--- ACTION ITEM ---
Scan the records for the word "textgreater". Report each line where it occurs.

(Items from a data source)

══════════════════════════════

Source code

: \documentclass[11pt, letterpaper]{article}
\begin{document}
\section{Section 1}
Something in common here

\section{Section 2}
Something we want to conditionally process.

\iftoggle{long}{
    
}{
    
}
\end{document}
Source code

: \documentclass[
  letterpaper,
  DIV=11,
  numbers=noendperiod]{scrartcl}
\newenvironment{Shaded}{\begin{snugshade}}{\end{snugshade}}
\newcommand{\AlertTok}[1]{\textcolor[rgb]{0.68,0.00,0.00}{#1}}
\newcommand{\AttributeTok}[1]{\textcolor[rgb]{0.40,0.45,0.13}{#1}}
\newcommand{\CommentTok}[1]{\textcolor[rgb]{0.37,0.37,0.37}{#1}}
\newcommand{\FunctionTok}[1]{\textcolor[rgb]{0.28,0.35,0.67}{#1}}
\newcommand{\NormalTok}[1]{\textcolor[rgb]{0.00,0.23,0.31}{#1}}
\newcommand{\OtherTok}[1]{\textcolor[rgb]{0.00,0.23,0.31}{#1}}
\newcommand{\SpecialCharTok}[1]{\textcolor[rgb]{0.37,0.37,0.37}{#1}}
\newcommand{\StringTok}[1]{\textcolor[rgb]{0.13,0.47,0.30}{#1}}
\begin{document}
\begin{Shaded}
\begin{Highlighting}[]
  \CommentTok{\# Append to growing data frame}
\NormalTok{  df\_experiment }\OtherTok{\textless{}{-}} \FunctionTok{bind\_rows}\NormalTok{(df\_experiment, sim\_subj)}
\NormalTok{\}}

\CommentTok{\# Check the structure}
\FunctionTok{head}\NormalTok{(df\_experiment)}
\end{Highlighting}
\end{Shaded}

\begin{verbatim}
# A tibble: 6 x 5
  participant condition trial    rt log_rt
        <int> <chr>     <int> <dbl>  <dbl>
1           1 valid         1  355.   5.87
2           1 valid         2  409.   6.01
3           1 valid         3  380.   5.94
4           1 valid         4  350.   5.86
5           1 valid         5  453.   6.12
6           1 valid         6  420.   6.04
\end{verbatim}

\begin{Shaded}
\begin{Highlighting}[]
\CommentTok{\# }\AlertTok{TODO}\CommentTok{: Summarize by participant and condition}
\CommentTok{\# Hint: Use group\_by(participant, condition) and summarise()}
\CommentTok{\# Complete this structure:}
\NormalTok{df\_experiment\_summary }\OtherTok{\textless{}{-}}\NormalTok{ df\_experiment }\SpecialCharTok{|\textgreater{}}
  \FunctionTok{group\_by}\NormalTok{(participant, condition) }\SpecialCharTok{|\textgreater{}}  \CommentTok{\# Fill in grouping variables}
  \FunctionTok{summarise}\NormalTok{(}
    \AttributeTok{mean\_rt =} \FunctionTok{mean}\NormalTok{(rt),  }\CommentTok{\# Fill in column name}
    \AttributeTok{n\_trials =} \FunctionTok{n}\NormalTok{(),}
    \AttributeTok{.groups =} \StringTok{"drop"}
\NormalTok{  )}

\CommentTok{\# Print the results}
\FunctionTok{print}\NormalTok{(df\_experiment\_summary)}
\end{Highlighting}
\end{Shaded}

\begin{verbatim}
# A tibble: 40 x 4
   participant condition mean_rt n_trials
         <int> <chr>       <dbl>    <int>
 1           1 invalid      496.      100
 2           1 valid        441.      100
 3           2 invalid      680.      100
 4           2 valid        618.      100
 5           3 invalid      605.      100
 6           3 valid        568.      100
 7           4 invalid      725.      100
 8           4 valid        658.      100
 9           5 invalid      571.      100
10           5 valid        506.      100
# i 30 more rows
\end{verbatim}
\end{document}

══════════════════════════════

--- ANSWER TO THIS PROBLEM ---
\NormalTok{df\_experiment\_summary }\OtherTok{\textless{}{-}}\NormalTok{ df\_experiment }\SpecialCharTok{|\textgreater{}}
  \FunctionTok{group\_by}\NormalTok{(participant, condition) }\SpecialCharTok{|\textgreater{}}  \CommentTok{\# Fill in grouping variables}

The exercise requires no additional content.